#### INSTRUCTIONS TO FOLLOW:
If a line of the data below holds the word "resultMap", list it.

** MATERIAL FOR THIS TASK follows **

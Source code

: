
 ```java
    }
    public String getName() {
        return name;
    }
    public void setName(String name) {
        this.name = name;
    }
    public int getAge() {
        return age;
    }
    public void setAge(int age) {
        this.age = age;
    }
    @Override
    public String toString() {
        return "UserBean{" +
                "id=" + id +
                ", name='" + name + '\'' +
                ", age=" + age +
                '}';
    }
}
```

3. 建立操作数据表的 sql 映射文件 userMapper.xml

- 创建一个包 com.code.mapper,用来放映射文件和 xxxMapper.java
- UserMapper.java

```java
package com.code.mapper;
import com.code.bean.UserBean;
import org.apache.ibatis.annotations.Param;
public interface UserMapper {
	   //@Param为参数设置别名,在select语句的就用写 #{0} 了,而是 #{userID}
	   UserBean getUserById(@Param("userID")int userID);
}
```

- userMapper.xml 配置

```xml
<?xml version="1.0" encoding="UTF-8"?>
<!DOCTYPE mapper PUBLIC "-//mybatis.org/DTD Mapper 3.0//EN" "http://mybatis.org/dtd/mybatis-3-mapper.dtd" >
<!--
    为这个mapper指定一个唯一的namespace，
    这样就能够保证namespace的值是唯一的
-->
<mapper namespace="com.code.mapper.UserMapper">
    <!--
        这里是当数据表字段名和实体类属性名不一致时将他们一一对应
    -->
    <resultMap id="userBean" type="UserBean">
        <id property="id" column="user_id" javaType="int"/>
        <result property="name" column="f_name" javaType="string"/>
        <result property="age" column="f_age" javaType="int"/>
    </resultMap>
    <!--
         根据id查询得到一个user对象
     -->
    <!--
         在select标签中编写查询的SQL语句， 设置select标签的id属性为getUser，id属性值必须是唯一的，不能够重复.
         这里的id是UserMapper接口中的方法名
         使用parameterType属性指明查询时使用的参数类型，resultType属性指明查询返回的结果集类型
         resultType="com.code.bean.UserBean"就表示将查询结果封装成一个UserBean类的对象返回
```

** End of MATERIAL FOR THIS TASK **
** MATERIAL FOR THIS TASK follows **

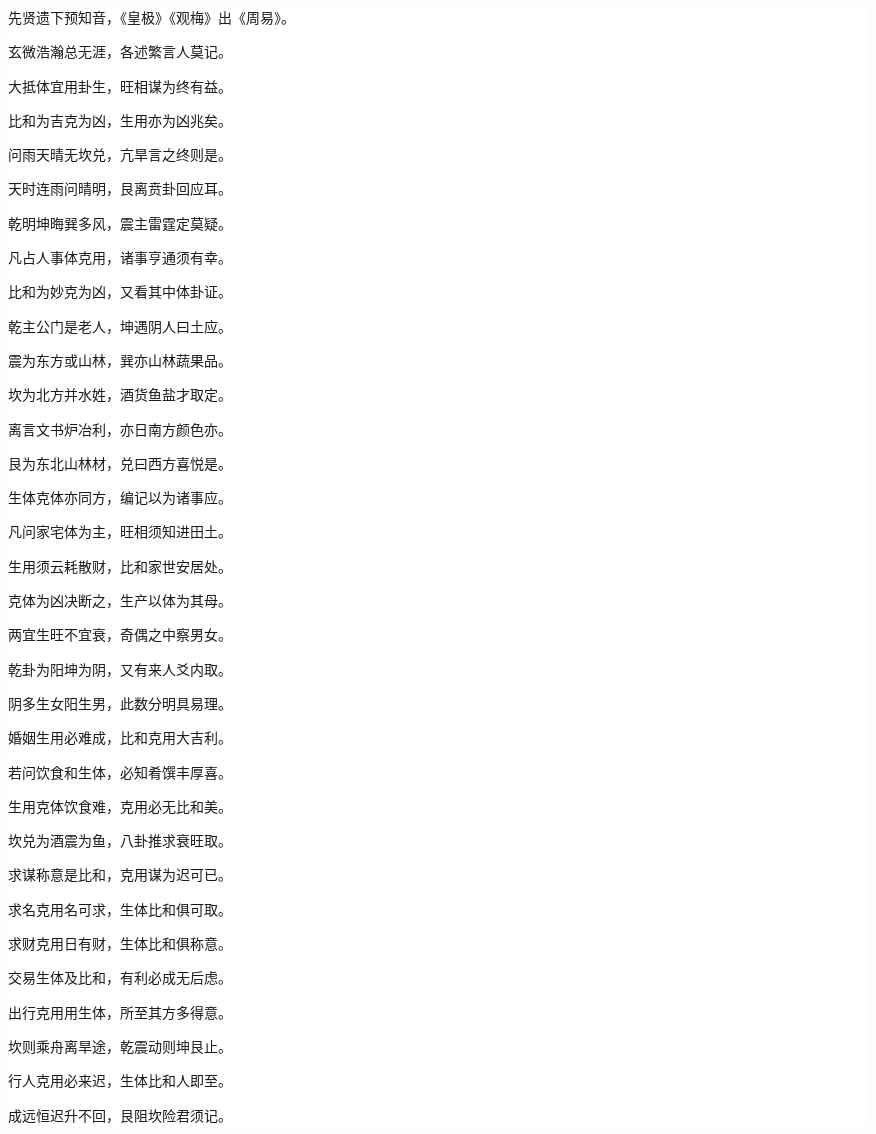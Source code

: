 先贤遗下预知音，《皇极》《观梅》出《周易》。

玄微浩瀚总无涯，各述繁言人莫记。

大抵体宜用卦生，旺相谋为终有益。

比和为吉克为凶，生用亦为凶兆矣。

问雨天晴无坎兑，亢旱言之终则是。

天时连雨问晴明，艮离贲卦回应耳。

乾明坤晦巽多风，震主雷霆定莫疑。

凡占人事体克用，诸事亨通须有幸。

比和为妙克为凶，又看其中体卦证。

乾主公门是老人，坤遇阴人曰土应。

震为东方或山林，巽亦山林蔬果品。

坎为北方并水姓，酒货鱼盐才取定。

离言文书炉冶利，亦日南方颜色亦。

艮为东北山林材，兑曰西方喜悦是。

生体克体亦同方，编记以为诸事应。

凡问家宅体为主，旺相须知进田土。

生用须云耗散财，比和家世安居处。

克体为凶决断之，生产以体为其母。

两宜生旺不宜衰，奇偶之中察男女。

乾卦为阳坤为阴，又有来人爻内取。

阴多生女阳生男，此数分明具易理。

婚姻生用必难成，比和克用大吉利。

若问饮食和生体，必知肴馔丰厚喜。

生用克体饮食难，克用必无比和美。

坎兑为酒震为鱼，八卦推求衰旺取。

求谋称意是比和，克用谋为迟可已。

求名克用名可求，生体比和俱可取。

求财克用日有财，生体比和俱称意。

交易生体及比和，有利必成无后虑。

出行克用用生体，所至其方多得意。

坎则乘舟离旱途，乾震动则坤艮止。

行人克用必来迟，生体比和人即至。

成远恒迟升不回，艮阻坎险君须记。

** End of MATERIAL FOR THIS TASK **

#### REPLY:
    <resultMap id="userBean" type="UserBean">
    </resultMap>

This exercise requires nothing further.